2. Efficiency and cost savings – Mediation is a cost-effective alternative to litigation and usually less costly than the collaborative model. For example, coordinating the calendars of at least four people—you, your spouse, and both of your attorneys—can be time-consuming and costly. Also, at least two actively participating attorneys can increase legal fees considerably.
3. Civility – Civility is a critical part of the mediation process. Mediation depends on spouses agreeing with the support of the mediator. Mediation guides and is predicated on the principle that each party remain civil and respectful during the divorce process so that each party can have his or her voice heard respectfully.
4. Privacy and confidentiality – Mediation allows you and your spouse or partner to have more privacy during the divorce process. There aren’t any court rooms, court personnel or other attorneys or litigants watching your every move. During mediation, your conversations are private, and you and your spouse can discuss your conflicts openly without concern for privacy or confidentiality.

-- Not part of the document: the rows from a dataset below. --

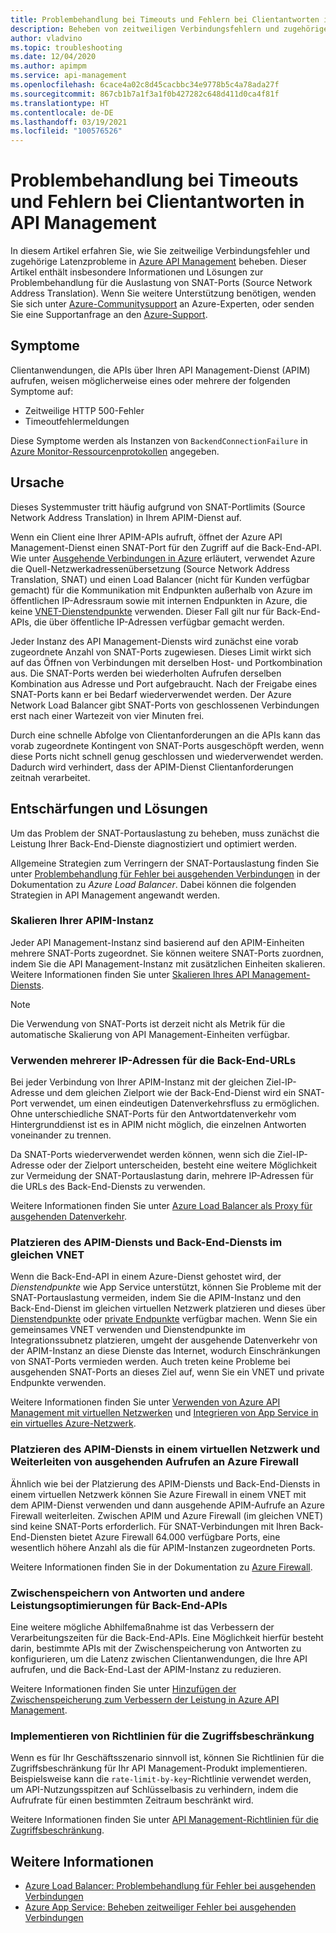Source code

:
 ```yaml
---
title: Problembehandlung bei Timeouts und Fehlern bei Clientantworten in API Management
description: Beheben von zeitweiligen Verbindungsfehlern und zugehörigen Latenzproblemen in API Management
author: vladvino
ms.topic: troubleshooting
ms.date: 12/04/2020
ms.author: apimpm
ms.service: api-management
ms.openlocfilehash: 6cace4a02c8d45cacbbc34e9778b5c4a78ada27f
ms.sourcegitcommit: 867cb1b7a1f3a1f0b427282c648d411d0ca4f81f
ms.translationtype: HT
ms.contentlocale: de-DE
ms.lasthandoff: 03/19/2021
ms.locfileid: "100576526"
---
```

# <a name="troubleshooting-client-response-timeouts-and-errors-with-api-management"></a>Problembehandlung bei Timeouts und Fehlern bei Clientantworten in API Management

In diesem Artikel erfahren Sie, wie Sie zeitweilige Verbindungsfehler und zugehörige Latenzprobleme in [Azure API Management](./api-management-key-concepts.md) beheben. Dieser Artikel enthält insbesondere Informationen und Lösungen zur Problembehandlung für die Auslastung von SNAT-Ports (Source Network Address Translation). Wenn Sie weitere Unterstützung benötigen, wenden Sie sich unter [Azure-Communitysupport](https://azure.microsoft.com/support/community/) an Azure-Experten, oder senden Sie eine Supportanfrage an den [Azure-Support](https://azure.microsoft.com/support/options/).

## <a name="symptoms"></a>Symptome

Clientanwendungen, die APIs über Ihren API Management-Dienst (APIM) aufrufen, weisen möglicherweise eines oder mehrere der folgenden Symptome auf:

* Zeitweilige HTTP 500-Fehler
* Timeoutfehlermeldungen

Diese Symptome werden als Instanzen von `BackendConnectionFailure` in [Azure Monitor-Ressourcenprotokollen](../azure-monitor/essentials/resource-logs.md) angegeben.

## <a name="cause"></a>Ursache

Dieses Systemmuster tritt häufig aufgrund von SNAT-Portlimits (Source Network Address Translation) in Ihrem APIM-Dienst auf.

Wenn ein Client eine Ihrer APIM-APIs aufruft, öffnet der Azure API Management-Dienst einen SNAT-Port für den Zugriff auf die Back-End-API. Wie unter [Ausgehende Verbindungen in Azure](../load-balancer/load-balancer-outbound-connections.md) erläutert, verwendet Azure die Quell-Netzwerkadressenübersetzung (Source Network Address Translation, SNAT) und einen Load Balancer (nicht für Kunden verfügbar gemacht) für die Kommunikation mit Endpunkten außerhalb von Azure im öffentlichen IP-Adressraum sowie mit internen Endpunkten in Azure, die keine [VNET-Dienstendpunkte](../virtual-network/virtual-network-service-endpoints-overview.md) verwenden. Dieser Fall gilt nur für Back-End-APIs, die über öffentliche IP-Adressen verfügbar gemacht werden.

Jeder Instanz des API Management-Diensts wird zunächst eine vorab zugeordnete Anzahl von SNAT-Ports zugewiesen. Dieses Limit wirkt sich auf das Öffnen von Verbindungen mit derselben Host- und Portkombination aus. Die SNAT-Ports werden bei wiederholten Aufrufen derselben Kombination aus Adresse und Port aufgebraucht. Nach der Freigabe eines SNAT-Ports kann er bei Bedarf wiederverwendet werden. Der Azure Network Load Balancer gibt SNAT-Ports von geschlossenen Verbindungen erst nach einer Wartezeit von vier Minuten frei.

Durch eine schnelle Abfolge von Clientanforderungen an die APIs kann das vorab zugeordnete Kontingent von SNAT-Ports ausgeschöpft werden, wenn diese Ports nicht schnell genug geschlossen und wiederverwendet werden. Dadurch wird verhindert, dass der APIM-Dienst Clientanforderungen zeitnah verarbeitet.

## <a name="mitigations-and-solutions"></a>Entschärfungen und Lösungen

Um das Problem der SNAT-Portauslastung zu beheben, muss zunächst die Leistung Ihrer Back-End-Dienste diagnostiziert und optimiert werden.

Allgemeine Strategien zum Verringern der SNAT-Portauslastung finden Sie unter [Problembehandlung für Fehler bei ausgehenden Verbindungen](../load-balancer/troubleshoot-outbound-connection.md) in der Dokumentation zu *Azure Load Balancer*. Dabei können die folgenden Strategien in API Management angewandt werden.

### <a name="scale-your-apim-instance"></a>Skalieren Ihrer APIM-Instanz

Jeder API Management-Instanz sind basierend auf den APIM-Einheiten mehrere SNAT-Ports zugeordnet. Sie können weitere SNAT-Ports zuordnen, indem Sie die API Management-Instanz mit zusätzlichen Einheiten skalieren. Weitere Informationen finden Sie unter [Skalieren Ihres API Management-Diensts](upgrade-and-scale.md#scale-your-api-management-service).

> [!NOTE]
> Die Verwendung von SNAT-Ports ist derzeit nicht als Metrik für die automatische Skalierung von API Management-Einheiten verfügbar.

### <a name="use-multiple-ips-for-your-backend-urls"></a>Verwenden mehrerer IP-Adressen für die Back-End-URLs

Bei jeder Verbindung von Ihrer APIM-Instanz mit der gleichen Ziel-IP-Adresse und dem gleichen Zielport wie der Back-End-Dienst wird ein SNAT-Port verwendet, um einen eindeutigen Datenverkehrsfluss zu ermöglichen. Ohne unterschiedliche SNAT-Ports für den Antwortdatenverkehr vom Hintergrunddienst ist es in APIM nicht möglich, die einzelnen Antworten voneinander zu trennen.

Da SNAT-Ports wiederverwendet werden können, wenn sich die Ziel-IP-Adresse oder der Zielport unterscheiden, besteht eine weitere Möglichkeit zur Vermeidung der SNAT-Portauslastung darin, mehrere IP-Adressen für die URLs des Back-End-Diensts zu verwenden.

Weitere Informationen finden Sie unter [Azure Load Balancer als Proxy für ausgehenden Datenverkehr](../load-balancer/load-balancer-outbound-connections.md).

### <a name="place-your-apim-and-backend-service-in-the-same-vnet"></a>Platzieren des APIM-Diensts und Back-End-Diensts im gleichen VNET

Wenn die Back-End-API in einem Azure-Dienst gehostet wird, der *Dienstendpunkte* wie App Service unterstützt, können Sie Probleme mit der SNAT-Portauslastung vermeiden, indem Sie die APIM-Instanz und den Back-End-Dienst im gleichen virtuellen Netzwerk platzieren und dieses über [Dienstendpunkte](../virtual-network/virtual-network-service-endpoints-overview.md) oder [private Endpunkte](../private-link/private-endpoint-overview.md) verfügbar machen. Wenn Sie ein gemeinsames VNET verwenden und Dienstendpunkte im Integrationssubnetz platzieren, umgeht der ausgehende Datenverkehr von der APIM-Instanz an diese Dienste das Internet, wodurch Einschränkungen von SNAT-Ports vermieden werden. Auch treten keine Probleme bei ausgehenden SNAT-Ports an dieses Ziel auf, wenn Sie ein VNET und private Endpunkte verwenden.

Weitere Informationen finden Sie unter [Verwenden von Azure API Management mit virtuellen Netzwerken](api-management-using-with-vnet.md) und [Integrieren von App Service in ein virtuelles Azure-Netzwerk](../app-service/web-sites-integrate-with-vnet.md).

### <a name="place-your-apim-in-a-virtual-network-and-route-outbound-calls-to-azure-firewall"></a>Platzieren des APIM-Diensts in einem virtuellen Netzwerk und Weiterleiten von ausgehenden Aufrufen an Azure Firewall

Ähnlich wie bei der Platzierung des APIM-Diensts und Back-End-Diensts in einem virtuellen Netzwerk können Sie Azure Firewall in einem VNET mit dem APIM-Dienst verwenden und dann ausgehende APIM-Aufrufe an Azure Firewall weiterleiten. Zwischen APIM und Azure Firewall (im gleichen VNET) sind keine SNAT-Ports erforderlich. Für SNAT-Verbindungen mit Ihren Back-End-Diensten bietet Azure Firewall 64.000 verfügbare Ports, eine wesentlich höhere Anzahl als die für APIM-Instanzen zugeordneten Ports.

Weitere Informationen finden Sie in der Dokumentation zu [Azure Firewall](../firewall/overview.md).

### <a name="consider-response-caching-and-other-backend-performance-tuning"></a>Zwischenspeichern von Antworten und andere Leistungsoptimierungen für Back-End-APIs

Eine weitere mögliche Abhilfemaßnahme ist das Verbessern der Verarbeitungszeiten für die Back-End-APIs. Eine Möglichkeit hierfür besteht darin, bestimmte APIs mit der Zwischenspeicherung von Antworten zu konfigurieren, um die Latenz zwischen Clientanwendungen, die Ihre API aufrufen, und die Back-End-Last der APIM-Instanz zu reduzieren.

Weitere Informationen finden Sie unter [Hinzufügen der Zwischenspeicherung zum Verbessern der Leistung in Azure API Management](api-management-howto-cache.md).

### <a name="consider-implementing-access-restriction-policies"></a>Implementieren von Richtlinien für die Zugriffsbeschränkung

Wenn es für Ihr Geschäftsszenario sinnvoll ist, können Sie Richtlinien für die Zugriffsbeschränkung für Ihr API Management-Produkt implementieren. Beispielsweise kann die `rate-limit-by-key`-Richtlinie verwendet werden, um API-Nutzungsspitzen auf Schlüsselbasis zu verhindern, indem die Aufrufrate für einen bestimmten Zeitraum beschränkt wird.

Weitere Informationen finden Sie unter [API Management-Richtlinien für die Zugriffsbeschränkung](api-management-access-restriction-policies.md).

## <a name="see-also"></a>Weitere Informationen

* [Azure Load Balancer: Problembehandlung für Fehler bei ausgehenden Verbindungen](../load-balancer/troubleshoot-outbound-connection.md)
* [Azure App Service: Beheben zeitweiliger Fehler bei ausgehenden Verbindungen](../app-service/troubleshoot-intermittent-outbound-connection-errors.md)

5. Lawyers – Most mediation situations do not require parties to get their own separate legal counsel for consultation or review of agreements prepared, but that is always an option at any time during the process. Mediation is specifically designed to help people work through conflicts without a judge or time consuming and costly legal proceedings. Not only are our mediators at New York Divorce Mediation Group trained divorce mediators, but they are also licensed attorneys.
How Our New York Divorce Mediators Can Help
Mediators act as neutral third parties who creates a safe space for effective, open dialogue between spouses or partners during a separation or divorce. Divorce is often an emotional process for everyone involved, but mediation can help the process proceed with more ease and calm.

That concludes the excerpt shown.